NEW YORK--(EON: Enhanced Online News)--Investor bullishness towards European equities has reached pre-crisis highs as markets digest the emerging market sell-off, according to the BofA Merrill Lynch Fund Manager Survey for September.
“Belief in Europe’s economy is robust and though eurozone equities have come back strongly, value remains the best on offer in developed world markets”
Allocations to eurozone equities have reached their highest level since May 2007. A net 36 percent of global asset allocators are overweight the region, more than twice the net 17 percent recorded in August. A net 12 percent of asset allocators are overweight U.K. equities, which represents an all-time high. Allocations to emerging market equities remain low with a net 18 percent of the panel underweight.

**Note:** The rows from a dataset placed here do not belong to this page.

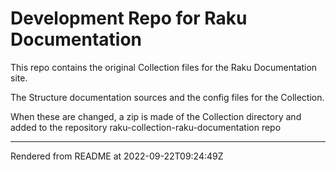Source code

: # Development Repo for Raku Documentation
>
This repo contains the original Collection files for the Raku Documentation site.

The Structure documentation sources and the config files for the Collection.

When these are changed, a zip is made of the Collection directory and added to the repository raku-collection-raku-documentation repo







----
Rendered from README at 2022-09-22T09:24:49Z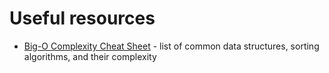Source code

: # Useful resources
* [Big-O Complexity Cheat Sheet](http://bigocheatsheet.com/) - list of common data structures, sorting algorithms, and their complexity
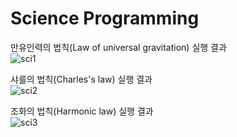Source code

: # Science Programming

만유인력의 법칙(Law of universal gravitation) 실행 결과<br>
![sci1](https://user-images.githubusercontent.com/69303473/94758871-64459380-03d9-11eb-9ced-d24ed9953efc.PNG)<br>

샤를의 법칙(Charles's law) 실행 결과<br>
![sci2](https://user-images.githubusercontent.com/69303473/94758879-6871b100-03d9-11eb-84e4-92ea0eeff0ce.PNG)<br>

조화의 법칙(Harmonic law) 실행 결과<br>
![sci3](https://user-images.githubusercontent.com/69303473/94768254-e1790480-03e9-11eb-8279-1e1b937538d3.PNG)<br>
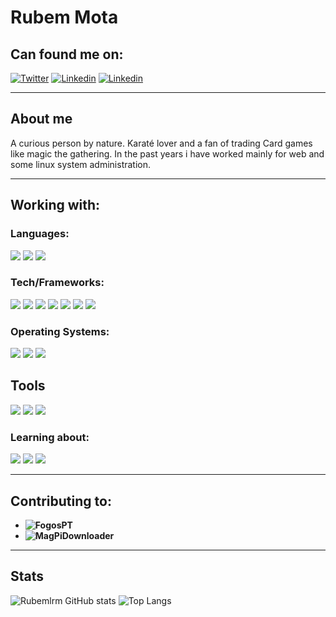 # Rubem Mota

## Can found me on:
[![Twitter](https://img.shields.io/badge/twitter-gray?logo=twitter&style=for-the-badge)](https://twitter.com/rubemlrm)
[![Linkedin](https://img.shields.io/badge/linked-gray?logo=linkedin&style=for-the-badge)](https://www.linkedin.com/in/rubemlrm)
[![Linkedin](https://img.shields.io/badge/gmail-gray?logo=gmail&style=for-the-badge)](mailto:rubemmota89@gmail.com)

---

## About me

A curious person by nature. Karaté lover and a fan of trading Card games like magic the gathering. In the past years i have worked mainly for web and some linux system administration.

---
## Working with:

### Languages:
![](https://img.shields.io/badge/php-gray?logo=php&style=for-the-badge)
![](https://img.shields.io/badge/javascript-gray?logo=Javascript&style=for-the-badge)
![](https://img.shields.io/badge/C%23-gray?logo=c-sharp&style=for-the-badge)

### Tech/Frameworks:

![](https://img.shields.io/badge/WCF-gray?logo=.Net&style=for-the-badge)
![](https://img.shields.io/badge/Laravel-gray?logo=Laravel&style=for-the-badge)
![](https://img.shields.io/badge/Vuejs-gray?logo=Vue.js&style=for-the-badge)
![](https://img.shields.io/badge/MariaDB-gray?logo=mariadb&style=for-the-badge)
![](https://img.shields.io/badge/MSSql-gray?logo=Microsoft-SQL-Server&style=for-the-badge)
![](https://img.shields.io/badge/Docker-gray?logo=Docker&style=for-the-badge)
![](https://img.shields.io/badge/Kubernetes-gray?logo=Kubernetes&style=for-the-badge)

### Operating Systems:

![](https://img.shields.io/badge/CentOS-gray?logo=CentOS&style=for-the-badge)
![](https://img.shields.io/badge/Debian-gray?logo=Debian&style=for-the-badge)
![](https://img.shields.io/badge/Fedora-gray?logo=Fedora&style=for-the-badge)

## Tools
![](https://img.shields.io/badge/Visual%20Studio-gray?logo=Visual-Studio&style=for-the-badge)
![](https://img.shields.io/badge/Git-gray?logo=Git&style=for-the-badge)
![](https://img.shields.io/badge/Apache-gray?logo=apache&style=for-the-badge)


### Learning about:
![](https://img.shields.io/badge/Ansible-gray?logo=ansible&style=for-the-badge)
![](https://img.shields.io/badge/GithubActions-gray?logo=github-actions&style=for-the-badge)
![](https://img.shields.io/badge/Golang-gray?logo=go&style=for-the-badge)


---
## Contributing to:

- **![FogosPT](https://github.com/FogosPT/fogospt)**
- **![MagPiDownloader](https://github.com/joergi/MagPiDownloader)**

---
## Stats
![Rubemlrm GitHub stats](https://github-readme-stats.vercel.app/api?username=rubemlrm&show_icons=true&theme=nord) ![Top Langs](https://github-readme-stats.vercel.app/api/top-langs/?username=rubemlrm&theme=nord&langs_count=8&layout=compact)
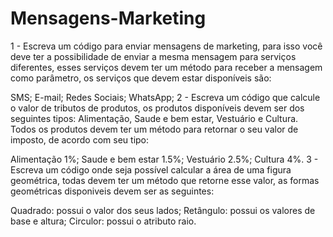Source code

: # Mensagens-Marketing

1 - Escreva um código para enviar mensagens de marketing, para isso você deve ter a possibilidade de enviar a mesma mensagem para serviços diferentes, esses serviços devem ter um método para receber a mensagem como parâmetro, os serviços que devem estar disponíveis são:

SMS;
E-mail;
Redes Sociais;
WhatsApp;
2 - Escreva um código que calcule o valor de tributos de produtos, os produtos disponíveis devem ser dos seguintes tipos: Alimentação, Saude e bem estar, Vestuário e Cultura. Todos os produtos devem ter um método para retornar o seu valor de imposto, de acordo com seu tipo:

Alimentação 1%;
Saude e bem estar 1.5%;
Vestuário 2.5%;
Cultura 4%.
3 - Escreva um código onde seja possível calcular a área de uma figura geométrica, todas devem ter um método que retorne esse valor, as formas geométricas disponiveis devem ser as seguintes:

Quadrado: possui o valor dos seus lados;
Retângulo: possui os valores de base e altura;
Circulor: possui o atributo raio.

Investors have signaled their intent to maintain flows into Europe. A net 27 of investors say that the eurozone is the region they would most like to overweight in the coming 12 months – also the highest reading since May 2007. The switch in sentiment towards Europe has been swift. Only a net 2 percent expressed a desire to overweight the region in July. Greater confidence in Europe’s economy is evident. Half of the panel believes that stronger EU growth is the most likely solution to the region’s debt crisis – versus only 19 percent who believe that ECB-led stimulus is the key solution. In July, only 30 percent believed Europe could grow its economy out of crisis.
While optimism is returning to Europe, cash levels have risen to an average of 4.6 percent of portfolios. The proportion of asset allocators overweight cash has risen. Eight out of 10 investors believe the global economy will continue to grow at below trend rate in the coming 12 months.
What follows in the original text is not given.